Assignment:
Pictures must not be copied, but every entry must be reproduced exactly.

(Plain-text document sources)
==*==
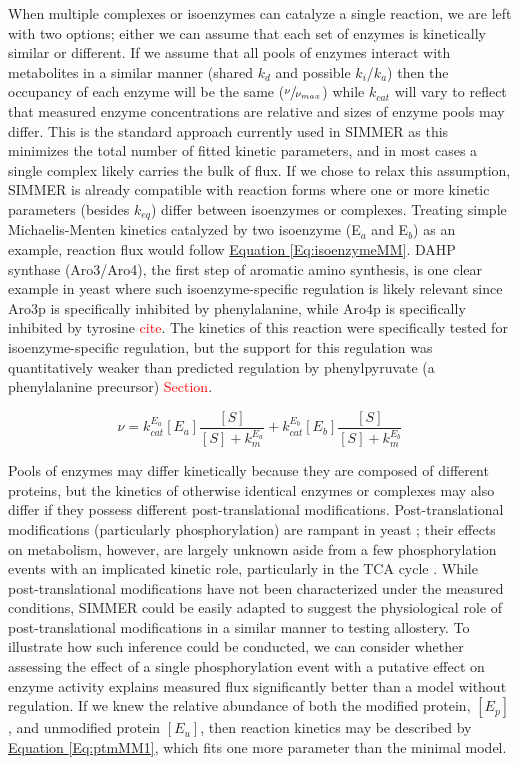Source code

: When multiple complexes or isoenzymes can catalyze a single reaction, we are left with two options; either we can assume that each set of enzymes is kinetically similar or different. If we assume that all pools of enzymes interact with metabolites in a similar manner (shared $k_{d}$ and possible $k_{i}$/$k_{a}$) then the occupancy of each enzyme will be the same ($\sfrac{\nu}{\nu_{max}}$) while $k_{cat}$ will vary to reflect that measured enzyme concentrations are relative and sizes of enzyme pools may differ.  This is the standard approach currently used in SIMMER as this minimizes the total number of fitted kinetic parameters, and in most cases a single complex likely carries the bulk of flux. If we chose to relax this assumption, SIMMER is already  compatible with reaction forms where one or more kinetic parameters (besides $k_{eq}$) differ between isoenzymes or complexes. Treating simple Michaelis-Menten kinetics catalyzed by two isoenzyme (E$_{a}$ and E$_{b}$) as an example, reaction flux would follow \hyperref[Eq:isoenzymeMM]{Equation \ref{Eq:isoenzymeMM}}. DAHP synthase (Aro3/Aro4), the first step of aromatic amino synthesis, is one clear example in yeast where such isoenzyme-specific regulation is likely relevant since Aro3p is specifically inhibited by phenylalanine, while Aro4p is specifically inhibited by tyrosine \textcolor{red}{cite}. The kinetics of this reaction were specifically tested for isoenzyme-specific regulation, but the support for this regulation was quantitatively weaker than predicted regulation by phenylpyruvate (a phenylalanine precursor) \textcolor{red}{Section}. 

\begin{equation}
\nu = k_{cat}^{E_{a}}\left[E_{a}\right]\frac{\left[S\right]}{\left[S\right] + k_{m}^{E_{a}}} + k_{cat}^{E_{b}}\left[E_{b}\right]\frac{\left[S\right]}{\left[S\right] + k_{m}^{E_{b}}}\label{Eq:isoenzymeMM}
\end{equation}

Pools of enzymes may differ kinetically because they are composed of different proteins, but the kinetics of otherwise identical enzymes or complexes may also differ if they possess different post-translational modifications.  Post-translational modifications (particularly phosphorylation) are rampant in yeast \cite{Fiedler:2009hx}; their effects on metabolism, however, are largely unknown aside from a few phosphorylation events with an implicated kinetic role, particularly in the TCA cycle \cite{Schulz:2014eo}. While post-translational modifications have not been characterized under the measured conditions, SIMMER could be easily adapted to suggest the physiological role of post-translational modifications in a similar manner to testing allostery. To illustrate how such inference could be conducted, we can consider whether assessing the effect of a single phosphorylation event with a putative effect on enzyme activity explains measured flux significantly better than a model without regulation. If we knew the relative abundance of both the modified protein, $\left[E_{p}\right]$, and unmodified protein $\left[E_{u}\right]$, then reaction kinetics may be described by \hyperref[Eq:ptmMM1]{Equation \ref{Eq:ptmMM1}}, which fits one more parameter than the minimal model.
==*==
Task response:
Source code

: When multiple complexes or isoenzymes can catalyze a single reaction, we are left with two options; either we can assume that each set of enzymes is kinetically similar or different. If we assume that all pools of enzymes interact with metabolites in a similar manner (shared $k_{d}$ and possible $k_{i}$/$k_{a}$) then the occupancy of each enzyme will be the same ($\sfrac{\nu}{\nu_{max}}$) while $k_{cat}$ will vary to reflect that measured enzyme concentrations are relative and sizes of enzyme pools may differ.  This is the standard approach currently used in SIMMER as this minimizes the total number of fitted kinetic parameters, and in most cases a single complex likely carries the bulk of flux. If we chose to relax this assumption, SIMMER is already  compatible with reaction forms where one or more kinetic parameters (besides $k_{eq}$) differ between isoenzymes or complexes. Treating simple Michaelis-Menten kinetics catalyzed by two isoenzyme (E$_{a}$ and E$_{b}$) as an example, reaction flux would follow \hyperref[Eq:isoenzymeMM]{Equation \ref{Eq:isoenzymeMM}}. DAHP synthase (Aro3/Aro4), the first step of aromatic amino synthesis, is one clear example in yeast where such isoenzyme-specific regulation is likely relevant since Aro3p is specifically inhibited by phenylalanine, while Aro4p is specifically inhibited by tyrosine \textcolor{red}{cite}. The kinetics of this reaction were specifically tested for isoenzyme-specific regulation, but the support for this regulation was quantitatively weaker than predicted regulation by phenylpyruvate (a phenylalanine precursor) \textcolor{red}{Section}. 

\begin{equation}
\nu = k_{cat}^{E_{a}}\left[E_{a}\right]\frac{\left[S\right]}{\left[S\right] + k_{m}^{E_{a}}} + k_{cat}^{E_{b}}\left[E_{b}\right]\frac{\left[S\right]}{\left[S\right] + k_{m}^{E_{b}}}\label{Eq:isoenzymeMM}
\end{equation}

Pools of enzymes may differ kinetically because they are composed of different proteins, but the kinetics of otherwise identical enzymes or complexes may also differ if they possess different post-translational modifications.  Post-translational modifications (particularly phosphorylation) are rampant in yeast \cite{Fiedler:2009hx}; their effects on metabolism, however, are largely unknown aside from a few phosphorylation events with an implicated kinetic role, particularly in the TCA cycle \cite{Schulz:2014eo}. While post-translational modifications have not been characterized under the measured conditions, SIMMER could be easily adapted to suggest the physiological role of post-translational modifications in a similar manner to testing allostery. To illustrate how such inference could be conducted, we can consider whether assessing the effect of a single phosphorylation event with a putative effect on enzyme activity explains measured flux significantly better than a model without regulation. If we knew the relative abundance of both the modified protein, $\left[E_{p}\right]$, and unmodified protein $\left[E_{u}\right]$, then reaction kinetics may be described by \hyperref[Eq:ptmMM1]{Equation \ref{Eq:ptmMM1}}, which fits one more parameter than the minimal model.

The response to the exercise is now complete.